How to Read a Book - laidlaw
http://blog.anguscroll.com/how-to-read-a-book/

======
a_bonobo
Susan Sontag wrote a famous essay in 1966 about this: "Against Interpretation"
[1], arguing exactly the same thing as OP's link does:

>Sontag is strongly averse to what she considers to be contemporary
interpretation, that is, an overabundance of importance placed upon the
content or meaning of an artwork rather than being keenly alert to the
sensuous aspects of a given work and developing a descriptive vocabulary for
how it appears and how it does whatever it does.

and

>Sontag asserts that the modern style is quite harmful; to art and to
audiences alike, enforcing hermeneutics- fallacious, complicated “readings”
that seem to engulf an artwork, to the extent that analysis of content begins
to degrade, to destroy. Reverting back to a more primitive and sensual, almost
magical experience of art is what Sontag desires

Edit: You can read the whole thing here:
[http://www.coldbacon.com/writing/sontag-
againstinterpretatio...](http://www.coldbacon.com/writing/sontag-
againstinterpretation.html)

[1] <http://en.wikipedia.org/wiki/Against_Interpretation>

------
josephkern
> There was an actual book called How to Read a Book published in the 1940s.
> It focused almost entirely on non-fiction and encouraged the reader to
> analyze everything ad nauseam. In case you hadn't guessed, this essay is
> exclusively about fiction (never let mere accuracy get in the way of a good
> title) and advocates entirely the opposite approach.
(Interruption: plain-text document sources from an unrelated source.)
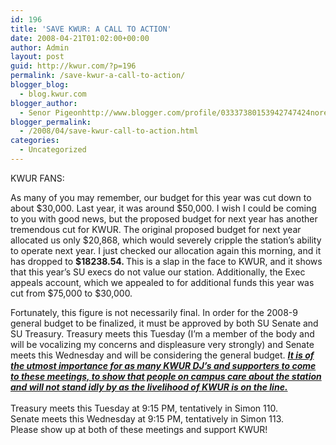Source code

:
 ```yaml
---
id: 196
title: 'SAVE KWUR: A CALL TO ACTION'
date: 2008-04-21T01:02:00+00:00
author: Admin
layout: post
guid: http://kwur.com/?p=196
permalink: /save-kwur-a-call-to-action/
blogger_blog:
  - blog.kwur.com
blogger_author:
  - Senor Pigeonhttp://www.blogger.com/profile/03337380153942747424noreply@blogger.com
blogger_permalink:
  - /2008/04/save-kwur-call-to-action.html
categories:
  - Uncategorized
---
```

<div class="pf-content">
  <p>
    KWUR FANS:
  </p>
  
  <p>
    As many of you may remember, our budget for this year was cut down to about $30,000. Last year, it was around $50,000. I wish I could be coming to you with good news, but the proposed budget for next year has another tremendous cut for KWUR. The original proposed budget for next year allocated us only $20,868, which would severely cripple the station&#8217;s ability to operate next year. I just checked our allocation again this morning, and it has dropped to <b>$18238.54. </b>This is a slap in the face to KWUR, and it shows that this year&#8217;s SU execs do not value our station. Additionally, the Exec appeals account, which we appealed to for additional funds this year was cut from $75,000 to $30,000.
  </p>
  
  <p>
    Fortunately, this figure is not necessarily final. In order for the 2008-9 general budget to be finalized, it must be approved by both SU Senate and SU Treasury. Treasury meets this Tuesday (I&#8217;m a member of the body and will be vocalizing my concerns and displeasure very strongly) and Senate meets this Wednesday and will be considering the general budget. <b><i><u>It is of the utmost importance for as many KWUR DJ&#8217;s and supporters to come to these meetings, to show that people on campus care about the station and will not stand idly by as the livelihood of KWUR is on the line.<br /> </u></i></b><br />Treasury meets this Tuesday at 9:15 PM, tentatively in Simon 110. <br />Senate meets this Wednesday at 9:15 PM, tentatively in Simon 113.<br />Please show up at both of these meetings and support KWUR!
  </p>
</div>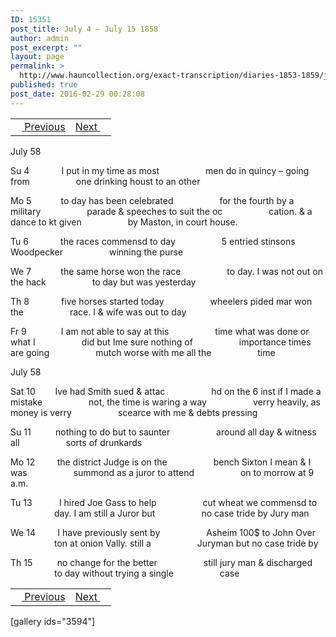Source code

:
 ```yaml
---
ID: 15351
post_title: July 4 – July 15 1858
author: admin
post_excerpt: ""
layout: page
permalink: >
  http://www.hauncollection.org/exact-transcription/diaries-1853-1859/july-4-july-15-1858/
published: true
post_date: 2016-02-29 00:28:08
---
```

<table style="width: 100%;" align="center">
<tbody>
<tr>
<td><a href="http://www.hauncollection.org/version-2/diaries-1853-1859/june-29-july-3-1858/"><img src="https://lh3.googleusercontent.com/-EFJpxxNiPNw/VqgtWBCZrMI/AAAAAAAAAFU/WfY4lPFWWkg/s800-Ic42/Soeb-Plain-Arrows-8-10px.png" alt="" width="10" height="10" /> Previous</a></td>
<td style="text-align: right;"><a href="http://www.hauncollection.org/version-2/diaries-1853-1859/july-16-july-29-1858/">Next <img src="https://lh3.googleusercontent.com/-67k0cYlpXHw/VqgtWKz1MXI/AAAAAAAAAFU/k9PW_Piyurk/s800-Ic42/Soeb-Plain-Arrows-5-10px.png" alt="" width="10" height="10" /></a></td>
</tr>
</tbody>
</table>
July 58

Su 4             I put in my time as most
<span style="margin-left: 70px;">men do in quincy – going from
<span style="margin-left: 70px;">one drinking houst to an other</span></span>

Mo 5            to day has been celebrated
<span style="margin-left: 70px;">for the fourth by a military
<span style="margin-left: 70px;">parade &amp; speeches to suit the oc
<span style="margin-left: 70px;">cation. &amp; a dance to kt given
<span style="margin-left: 70px;">by Maston, in court house.</span></span></span></span>

Tu 6             the races commensd to day
<span style="margin-left: 70px;">5 entried stinsons Woodpecker
<span style="margin-left: 70px;">winning the purse</span></span>

We 7            the same horse won the race
<span style="margin-left: 70px;">to day. I was not out on the hack
<span style="margin-left: 70px;">to day but was yesterday</span></span>

Th 8             five horses started today
<span style="margin-left: 70px;">wheelers pided mar won the
<span style="margin-left: 70px;">race. I &amp; wife was out to day</span></span>

Fr 9              I am not able to say at this
<span style="margin-left: 70px;">time what was done or what I
<span style="margin-left: 70px;">did but Ime sure nothing of
<span style="margin-left: 70px;">importance times are going
<span style="margin-left: 70px;">mutch worse with me all the
<span style="margin-left: 70px;">time</span></span></span></span></span>

July 58

Sat 10        Ive had Smith sued &amp; attac
<span style="margin-left: 70px;">hd on the 6 inst if I made a mistake
<span style="margin-left: 70px;">not, the time is waring a way
<span style="margin-left: 70px;">verry heavily, as money is verry
<span style="margin-left: 70px;">scearce with me &amp; debts pressing</span></span></span></span>

Su 11          nothing to do but to saunter
<span style="margin-left: 70px;">around all day &amp; witness all
<span style="margin-left: 70px;">sorts of drunkards</span></span>

Mo 12         the district Judge is on the
<span style="margin-left: 70px;">bench Sixton I mean &amp; I was
<span style="margin-left: 70px;">summond as a juror to attend
<span style="margin-left: 70px;">on to morrow at 9 a.m.</span></span></span>

Tu 13           I hired Joe Gass to help
<span style="margin-left: 70px;">cut wheat we commensd to
<span style="margin-left: 70px;">day. I am still a Juror but
<span style="margin-left: 70px;">no case tride by Jury man</span></span></span>

We 14         I have previously sent by
<span style="margin-left: 70px;">Asheim 100$ to John Over
<span style="margin-left: 70px;">ton at onion Vally. still a
<span style="margin-left: 70px;">Juryman but no case tride by</span></span></span>

Th 15          no change for the better
<span style="margin-left: 70px;">still jury man &amp; discharged
<span style="margin-left: 70px;">to day without trying a single
<span style="margin-left: 70px;">case</span></span></span>
<table style="width: 100%;" align="center">
<tbody>
<tr>
<td><a href="http://www.hauncollection.org/version-2/diaries-1853-1859/june-29-july-3-1858/"><img src="https://lh3.googleusercontent.com/-EFJpxxNiPNw/VqgtWBCZrMI/AAAAAAAAAFU/WfY4lPFWWkg/s800-Ic42/Soeb-Plain-Arrows-8-10px.png" alt="" width="10" height="10" /> Previous</a></td>
<td style="text-align: right;"><a href="http://www.hauncollection.org/version-2/diaries-1853-1859/july-16-july-29-1858/">Next <img src="https://lh3.googleusercontent.com/-67k0cYlpXHw/VqgtWKz1MXI/AAAAAAAAAFU/k9PW_Piyurk/s800-Ic42/Soeb-Plain-Arrows-5-10px.png" alt="" width="10" height="10" /></a></td>
</tr>
</tbody>
</table>
[gallery ids="3594"]

&nbsp;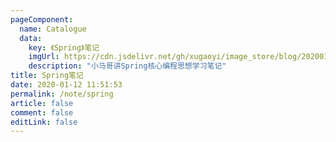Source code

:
 ```yaml
---
pageComponent:
  name: Catalogue
  data:
    key: 《Spring》笔记
    imgUrl: https://cdn.jsdelivr.net/gh/xugaoyi/image_store/blog/20200112120340.png
    description: "小马哥讲Spring核心编程思想学习笔记"
title: Spring笔记
date: 2020-01-12 11:51:53
permalink: /note/spring
article: false
comment: false
editLink: false
---
```

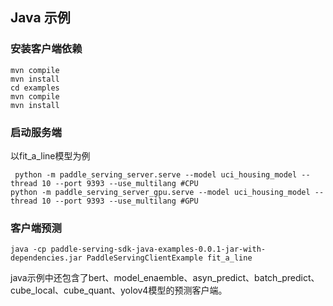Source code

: ## Java 示例

### 安装客户端依赖
```
mvn compile
mvn install
cd examples
mvn compile
mvn install
```

### 启动服务端

以fit_a_line模型为例

```
 python -m paddle_serving_server.serve --model uci_housing_model --thread 10 --port 9393 --use_multilang #CPU
python -m paddle_serving_server_gpu.serve --model uci_housing_model --thread 10 --port 9393 --use_multilang #GPU
```

### 客户端预测
```
java -cp paddle-serving-sdk-java-examples-0.0.1-jar-with-dependencies.jar PaddleServingClientExample fit_a_line
```

java示例中还包含了bert、model_enaemble、asyn_predict、batch_predict、cube_local、cube_quant、yolov4模型的预测客户端。

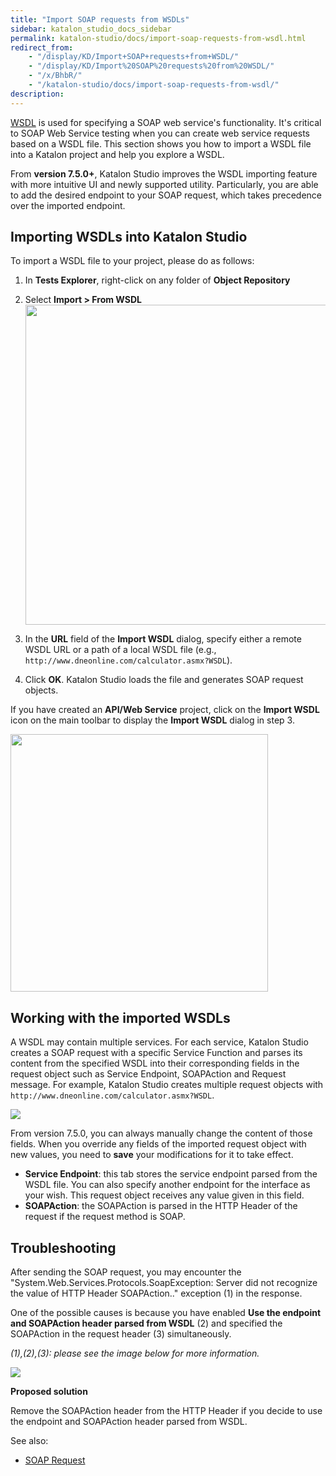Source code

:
 ```yaml
---
title: "Import SOAP requests from WSDLs" 
sidebar: katalon_studio_docs_sidebar
permalink: katalon-studio/docs/import-soap-requests-from-wsdl.html 
redirect_from:
    - "/display/KD/Import+SOAP+requests+from+WSDL/"
    - "/display/KD/Import%20SOAP%20requests%20from%20WSDL/"
    - "/x/BhbR/"
    - "/katalon-studio/docs/import-soap-requests-from-wsdl/"
description: 
---
```


[WSDL](https://www.w3.org/TR/wsdl/) is used for specifying a SOAP web service's functionality. It's critical to SOAP Web Service testing when you can create web service requests based on a WSDL file. This section shows you how to import a WSDL file into a Katalon project and help you explore a WSDL.

From **version 7.5.0+**, Katalon Studio improves the WSDL importing feature with more intuitive UI and newly supported utility. Particularly, you are able to add the desired endpoint to your SOAP request, which takes precedence over the imported endpoint.

## Importing WSDLs into Katalon Studio

To import a WSDL file to your project, please do as follows:

1. In **Tests Explorer**, right-click on any folder of **Object Repository**
2. Select **Import > From WSDL**
   <img src="https://github.com/katalon-studio/docs-images/raw/master/katalon-studio/docs/import-soap-requests-from-wsdl/import-wsdl-rightclick.png" width=512 >

3. In the **URL** field of the **Import WSDL** dialog, specify either a remote WSDL URL or a path of a local WSDL file (e.g., `http://www.dneonline.com/calculator.asmx?WSDL`).
4. Click **OK**. Katalon Studio loads the file and generates SOAP request objects.

If you have created an **API/Web Service** project, click on the **Import WSDL** icon on the main toolbar to display the **Import WSDL** dialog in step 3.

<img src="https://github.com/katalon-studio/docs-images/raw/master/katalon-studio/docs/import-soap-requests-from-wsdl/import-wsdl-icon.png" width=412 >

## Working with the imported WSDLs

A WSDL may contain multiple services. For each service, Katalon Studio creates a SOAP request with a specific Service Function and parses its content from the specified WSDL into their corresponding fields in the request object such as Service Endpoint, SOAPAction and Request message. For example, Katalon Studio creates multiple request objects with `http://www.dneonline.com/calculator.asmx?WSDL`.

<img src="https://github.com/katalon-studio/docs-images/raw/master/katalon-studio/docs/import-soap-requests-from-wsdl/parsed-objects.png">

From version 7.5.0, you can always manually change the content of those fields. When you override any fields of the imported request object with new values, you need to **save** your modifications for it to take effect.

* **Service Endpoint**: this tab stores the service endpoint parsed from the WSDL file. You can also specify another endpoint for the interface as your wish. This request object receives any value given in this field.
* **SOAPAction**: the SOAPAction is parsed in the HTTP Header of the request if the request method is SOAP.

## Troubleshooting

After sending the SOAP request, you may encounter the "System.Web.Services.Protocols.SoapException: Server did not recognize the value of HTTP Header SOAPAction.." exception (1) in the response.

One of the possible causes is because you have enabled **Use the endpoint and SOAPAction header parsed from WSDL** (2) and specified the SOAPAction in the request header (3) simultaneously.

*(1),(2),(3): please see the image below for more information.*

<img src="https://github.com/katalon-studio/docs-images/raw/master/katalon-studio/docs/import-soap-requests-from-wsdl/exception.png">

**Proposed solution**

Remove the SOAPAction header from the HTTP Header if you decide to use the endpoint and SOAPAction header parsed from WSDL.

See also:

* [SOAP Request](https://docs.katalon.com/katalon-studio/docs/soap.html)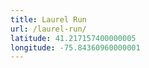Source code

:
 ```yaml
---
title: Laurel Run
url: /laurel-run/
latitude: 41.217157400000005
longitude: -75.84360960000001
---
```

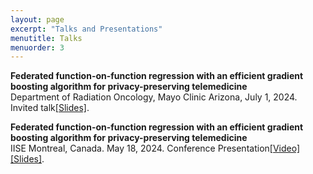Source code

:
 ```yaml
---
layout: page
excerpt: "Talks and Presentations"
menutitle: Talks
menuorder: 3
---
```


 **Federated function-on-function regression with an efficient gradient boosting algorithm for privacy-preserving telemedicine**\
  Department of Radiation Oncology, Mayo Clinic Arizona, July 1, 2024. Invited talk[[Slides]](/files/Talk_Yu_Ding1.pdf).
  
**Federated function-on-function regression with an efficient gradient boosting algorithm for privacy-preserving telemedicine**\
IISE Montreal, Canada. May 18, 2024. Conference Presentation[[Video]](https://www.youtube.com/watch?v=lzrxyQvC4EA&ab_channel=YuDing)[[Slides]](/files/Talk_Yu_Ding1.pdf).


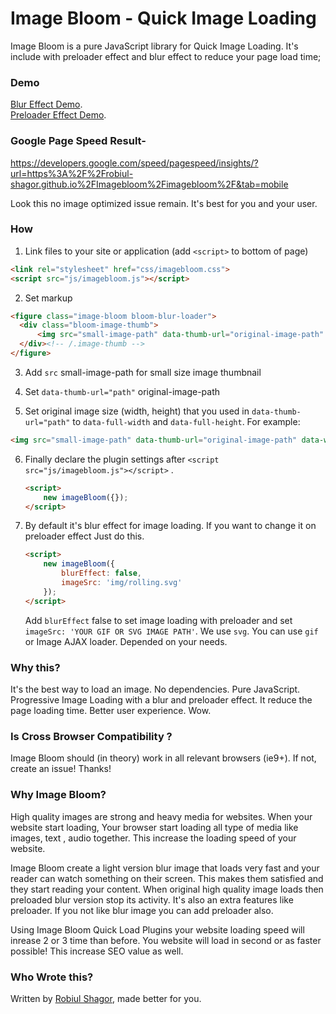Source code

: # Image Bloom - Quick Image Loading 
Image Bloom is a pure JavaScript library for Quick Image Loading. It's include with preloader effect and blur effect to reduce your page load time; 

### Demo
[Blur Effect Demo](https://robiul-shagor.github.io/Imagebloom/imagebloom/).<br/>
[Preloader Effect Demo](https://robiul-shagor.github.io/Imagebloom/imagebloom/?preloader=on).


### Google Page Speed Result-
https://developers.google.com/speed/pagespeed/insights/?url=https%3A%2F%2Frobiul-shagor.github.io%2FImagebloom%2Fimagebloom%2F&tab=mobile

Look this no image optimized issue remain. It's best for you and your user.

### How

1. Link files to your site or application (add `<script>` to bottom of page)

  ```html
  <link rel="stylesheet" href="css/imagebloom.css">
  <script src="js/imagebloom.js"></script>
  ```

2. Set markup 

  ```html
  <figure class="image-bloom bloom-blur-loader">
  	<div class="bloom-image-thumb">	
  		<img src="small-image-path" data-thumb-url="original-image-path" data-full-width="950" data-full-height="633" alt="">
  	</div><!-- /.image-thumb -->
  </figure>
  ```

3. Add `src` small-image-path for small size image thumbnail 

4. Set `data-thumb-url="path"` original-image-path  

5. Set original image size (width, height) that you used in `data-thumb-url="path"` to `data-full-width` and `data-full-height`. For example:

  ```html
  <img src="small-image-path" data-thumb-url="original-image-path" data-width="1920" data-height="1080" alt="">
  ```
6. Finally declare the plugin settings after `<script src="js/imagebloom.js"></script>` .

	```html
	<script>
		new imageBloom({});
	</script>
	```
7. By default it's blur effect for image loading. If you want to change it on preloader effect Just do this.

	```html
	<script>
		new imageBloom({
		    blurEffect: false,
		    imageSrc: 'img/rolling.svg'
		});
	</script>
	```
	Add `blurEffect` false to set image loading with preloader and set `imageSrc: 'YOUR GIF OR SVG IMAGE PATH'`. We use `svg`. You can use `gif` or Image AJAX loader. Depended on your needs.

### Why this?

It's the best way to load an image. No dependencies. Pure JavaScript. Progressive Image Loading with a blur and preloader effect. It reduce the page loading time. Better user experience. Wow.


### Is Cross Browser Compatibility ?

Image Bloom should (in theory) work in all relevant browsers (ie9+). If not, create an issue! Thanks!

### Why Image Bloom?

High quality images are strong and heavy media for websites. When your website start loading, Your browser start loading all type of media like images, text , audio together. This increase the loading speed of your website.

Image Bloom create a light version blur image that loads very fast and your reader can watch something on their screen. This makes them satisfied and they start reading your content. When original high quality image loads then preloaded blur version stop its activity. It's also an extra features like preloader. If you not like blur image you can add preloader also.

Using Image Bloom Quick Load Plugins your website loading speed will inrease 2 or 3 time than before. You website will load in second or as faster possible! This increase SEO value as well. 

### Who Wrote this?

Written by <a href="http://robiul-shagor.github.io/">Robiul Shagor</a>, made better for you.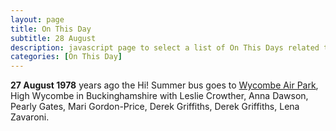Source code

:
 ```yaml
---
layout: page
title: On This Day
subtitle: 28 August
description: javascript page to select a list of On This Days related to Lena Zavaroni.
categories: [On This Day]
---
```


**27 August 1978**
<span id="age1"></span> years ago the Hi! Summer bus goes to [Wycombe Air Park](/television/london%20weekend%20television/1977/08/28/hi-summer.html), High Wycombe in Buckinghamshire with Leslie Crowther, Anna Dawson, Pearly Gates, Mari Gordon-Price, Derek Griffiths, Derek Griffiths, Lena Zavaroni.

<!-- Script for calculating number of years ago -->
<script>
var dob = '19780827';
var year = Number(dob.substr(0, 4));
var month = Number(dob.substr(4, 2)) - 1;
var day = Number(dob.substr(6, 2));
var today = new Date();
var age1 = today.getFullYear() - year;
if (today.getMonth() < month || (today.getMonth() == month && today.getDate() < day)) {
age1--;
}
document.getElementById("age1").innerHTML=age1;
</script>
No it advocates the entirely SAME approach.

I think if the OP had actually read "How to Read a Book", the OP might have
found that there are some excellent techniques presented, and the authors make
a very clear definition between reading for enjoyment and reading for
education.

It is one thing to read a single novel for pleasure, quite another to survey
all available literature on a subject and to figure out what has not yet been
written.

Perhaps if the OP had actually read the book ...